And now a break from our house plant discussion, to mention something else.
Last Friday, when I showed the photo of the Fiddle-leaf Fig, sharp eyed viewers may have noticed something from the window behind the fig. There was something that looked like straw out that window.
Here it is for those of you that were too busy looking at the fig. Yes, this is my back lawn–under a bed of pine needles.
Here are some shrubs, under the same bed of those same needles.
What on earth is happening? Are all my pine trees dying?
Well, thankfully not, although you wouldn’t know it from the needle drop. This happens to evergreens, more or less (this year it’s more) every autumn.

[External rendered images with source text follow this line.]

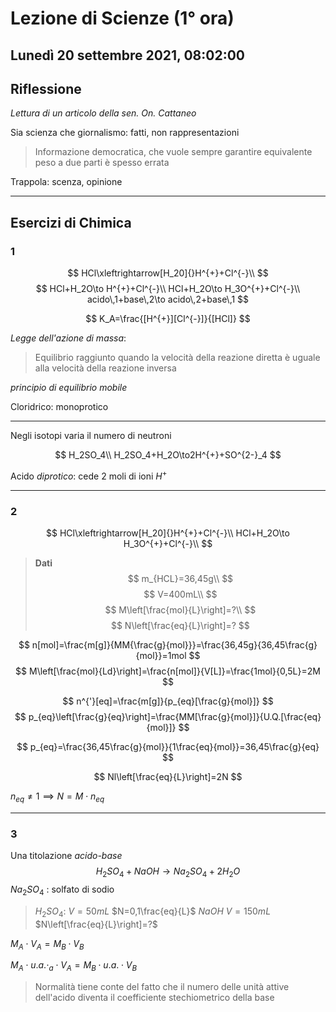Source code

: # Lezione di Scienze (1° ora) 
## Lunedì 20 settembre 2021, 08:02:00

## Riflessione

_Lettura di un articolo della sen. On. Cattaneo_

Sia scienza che giornalismo: fatti, non rappresentazioni

> Informazione democratica, che vuole sempre garantire equivalente peso a due parti è spesso errata

Trappola: scenza, opinione

---
## Esercizi di Chimica
### 1
$$
HCl\xleftrightarrow[H_20]{}H^{+}+Cl^{-}\\
$$
$$
HCl+H_2O\to H^{+}+Cl^{-}\\
HCl+H_2O\to H_3O^{+}+Cl^{-}\\
acido\,1+base\,2\to acido\,2+base\,1
$$

$$
K_A=\frac{[H^{+}][Cl^{-}]}{[HCl]}
$$

_Legge dell'azione di massa_:
> Equilibrio raggiunto quando la velocità della reazione diretta è uguale alla velocità della reazione inversa

_principio di equilibrio mobile_

Cloridrico: monoprotico

---
Negli isotopi varia il numero di neutroni

$$
H_2SO_4\\
H_2SO_4+H_2O\to2H^{+}+SO^{2-}_4
$$

Acido _diprotico_: cede $2$ moli di ioni $H^{+}$

---
### 2

$$
HCl\xleftrightarrow[H_20]{}H^{+}+Cl^{-}\\
HCl+H_2O\to H_3O^{+}+Cl^{-}\\
$$
> **Dati**
> $$
> m_{HCL}=36,45g\\
> $$
> $$
> V=400mL\\
> $$
> $$
> M\left[\frac{mol}{L}\right]=?\\
> $$
> $$
> N\left[\frac{eq}{L}\right]=?
> $$

$$
n[mol]=\frac{m[g]}{MM{\frac{g}{mol}}}=\frac{36,45g}{36,45\frac{g}{mol}}=1mol
$$
$$
M\left[\frac{mol}{Ld}\right]=\frac{n[mol]}{V[L]}=\frac{1mol}{0,5L}=2M
$$

$$
n^{'}[eq]=\frac{m[g]}{p_{eq}[\frac{g}{mol}]}
$$
$$
p_{eq}\left[\frac{g}{eq}\right]=\frac{MM[\frac{g}{mol}]}{U.Q.[\frac{eq}{mol}]}
$$

$$
p_{eq}=\frac{36,45\frac{g}{mol}}{1\frac{eq}{mol}}=36,45\frac{g}{eq}
$$

$$
Nl\left[\frac{eq}{L}\right]=2N
$$

$n_{eq}\neq 1\implies N=M\cdot n_{eq}$

---
### 3
Una titolazione _acido-base_
$$
H_2SO_4+NaOH\to Na_2SO_4+2H_2O 
$$
$Na_2SO_4\text{ : solfato di sodio}$
> $H_2SO_4$:
> $V=50mL$
> $N=0,1\frac{eq}{L}$
> $NaOH$
> $V=150mL$
> $N\left[\frac{eq}{L}\right]=?$

$M_A\cdot V_A=M_B\cdot V_B$

$M_A\cdot u.a.\cdot _a \cdot V_A= M_B \cdot u.a. \cdot V_B$

> Normalità tiene conte del fatto che il numero delle unità attive dell'acido diventa il coefficiente stechiometrico della base
<!--stackedit_data:
eyJkaXNjdXNzaW9ucyI6eyJKOUNqV2JtSDlYV1B5dHZBIjp7In
N0YXJ0IjoxNTg5LCJlbmQiOjE1ODQsInRleHQiOiJIZWFkaW5n
In19LCJjb21tZW50cyI6eyJ5YTZtR2xIckhHVGlGQWp6Ijp7Im
Rpc2N1c3Npb25JZCI6Iko5Q2pXYm1IOVhXUHl0dkEiLCJzdWIi
OiJnaDozNDc0NTk5NiIsInRleHQiOiJOb24gdGVybWluYXRvIi
wiY3JlYXRlZCI6MTYzMjEyMTAwMzUyN319LCJoaXN0b3J5Ijpb
LTc4NDg3NjAzOCwtNzI2Mzc2MjQyLC0xNzc4NDYzMDQ0XX0=
-->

I suspect the needle drop is heavier because we had a very wet spring, summer and fall; therefore there are more needles to drop.
All evergreens, both broadleaf (hollies, rhododedrons, mahonias and the like) and needled drop a portion of their foliage every autumn. It’s just that in some years, that “drop” is much more pronounced than in others. And if the “drop” is particularly heavy–or if you are new to gardening or new to a particular type of evergreen, this may be new to you. Don’t panic–it’s okay.
If you are concerned that something is NOT normal, by all means, take a branch or small piece (in a sealed plastic bag) in to your nearest garden center or cooperative extension service. They should be able to tell you whether what’s going on is normal for your plant, or if you have an issue that needs addressing.
But if you have a tree that looks like this, don’t worry–’tis the season!
Many of my clients want evergreens instead of deciduous trees because they believe that they do not drop foliage. I must explain that not only do they drop foliage, but most drop foliage through a longer season. Southern magnolias are always dropping something. The redwoods are dropping their foliage not. That is a LOT of foliage.
And perish the thought that they ask for a larch–do you have them out there? We have one by our office. By now, it’s almost completely bare–& I have to explain to folks that no, this is perfectly normal. This is a tree that looks like an evergreen but yet sheds all its needles in the fall.
Thank goodness! Last week I noticed that the two big pines in my backyard were now bicolored (green and yellow) and had more than a few fraught visions of them denuding themselves over the upcoming months! *whew*
I think our very wet summer made this year’s needle drop far more noticeable than usual.
It can be really troubling to see though!